TASK DIRECTIONS -
Scan the lines below for "endif" and copy the matches.

*** Opening SOURCE INFORMATION ***

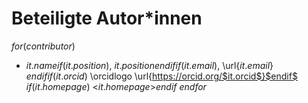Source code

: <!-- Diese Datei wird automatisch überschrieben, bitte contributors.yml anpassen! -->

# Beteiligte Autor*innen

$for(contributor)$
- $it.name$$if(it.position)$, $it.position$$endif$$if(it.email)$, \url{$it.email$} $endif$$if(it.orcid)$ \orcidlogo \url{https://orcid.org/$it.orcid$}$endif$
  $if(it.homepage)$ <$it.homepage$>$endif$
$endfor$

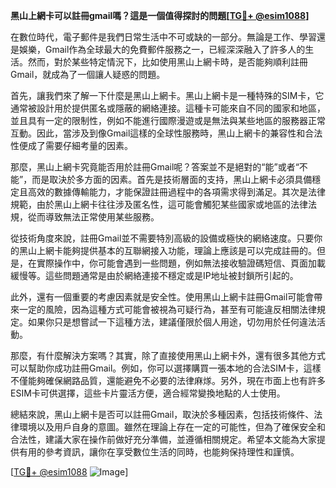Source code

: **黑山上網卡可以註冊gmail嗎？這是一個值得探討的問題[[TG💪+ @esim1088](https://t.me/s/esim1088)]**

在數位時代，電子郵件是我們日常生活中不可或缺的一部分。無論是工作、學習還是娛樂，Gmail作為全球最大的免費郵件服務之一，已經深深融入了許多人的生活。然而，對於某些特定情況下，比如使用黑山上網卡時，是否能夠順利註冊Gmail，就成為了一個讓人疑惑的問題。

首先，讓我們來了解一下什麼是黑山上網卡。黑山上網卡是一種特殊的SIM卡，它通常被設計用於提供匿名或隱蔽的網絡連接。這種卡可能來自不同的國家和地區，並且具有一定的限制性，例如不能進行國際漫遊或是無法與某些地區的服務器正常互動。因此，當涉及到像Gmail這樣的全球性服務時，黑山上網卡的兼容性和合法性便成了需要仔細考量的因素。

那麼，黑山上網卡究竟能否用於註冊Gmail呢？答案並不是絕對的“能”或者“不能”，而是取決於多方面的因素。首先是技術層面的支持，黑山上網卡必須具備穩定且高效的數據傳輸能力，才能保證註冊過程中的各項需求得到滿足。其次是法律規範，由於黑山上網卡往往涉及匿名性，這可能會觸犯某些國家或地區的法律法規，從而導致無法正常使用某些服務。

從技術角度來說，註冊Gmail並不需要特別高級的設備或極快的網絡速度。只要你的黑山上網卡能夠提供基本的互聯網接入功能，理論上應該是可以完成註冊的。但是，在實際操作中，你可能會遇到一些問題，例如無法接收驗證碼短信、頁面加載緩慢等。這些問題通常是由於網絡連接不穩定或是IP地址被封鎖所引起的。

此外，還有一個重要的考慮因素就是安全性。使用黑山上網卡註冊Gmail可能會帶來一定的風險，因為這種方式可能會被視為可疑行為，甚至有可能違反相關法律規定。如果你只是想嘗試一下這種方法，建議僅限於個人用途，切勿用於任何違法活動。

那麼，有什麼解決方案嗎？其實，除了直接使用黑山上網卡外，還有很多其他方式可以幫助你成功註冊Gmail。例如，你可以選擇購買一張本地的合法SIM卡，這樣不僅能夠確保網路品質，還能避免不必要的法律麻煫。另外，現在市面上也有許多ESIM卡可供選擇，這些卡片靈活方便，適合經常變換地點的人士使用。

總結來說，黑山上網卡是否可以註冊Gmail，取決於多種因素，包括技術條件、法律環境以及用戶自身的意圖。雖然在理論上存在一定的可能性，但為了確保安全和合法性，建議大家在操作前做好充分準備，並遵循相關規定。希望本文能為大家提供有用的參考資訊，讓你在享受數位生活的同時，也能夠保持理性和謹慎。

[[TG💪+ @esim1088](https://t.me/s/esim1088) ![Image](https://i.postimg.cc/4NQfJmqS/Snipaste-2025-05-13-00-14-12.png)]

*** Closing SOURCE INFORMATION ***

OUTPUT -
- $it.name$$if(it.position)$, $it.position$$endif$$if(it.email)$, \url{$it.email$} $endif$$if(it.orcid)$ \orcidlogo \url{https://orcid.org/$it.orcid$}$endif$
  $if(it.homepage)$ <$it.homepage$>$endif$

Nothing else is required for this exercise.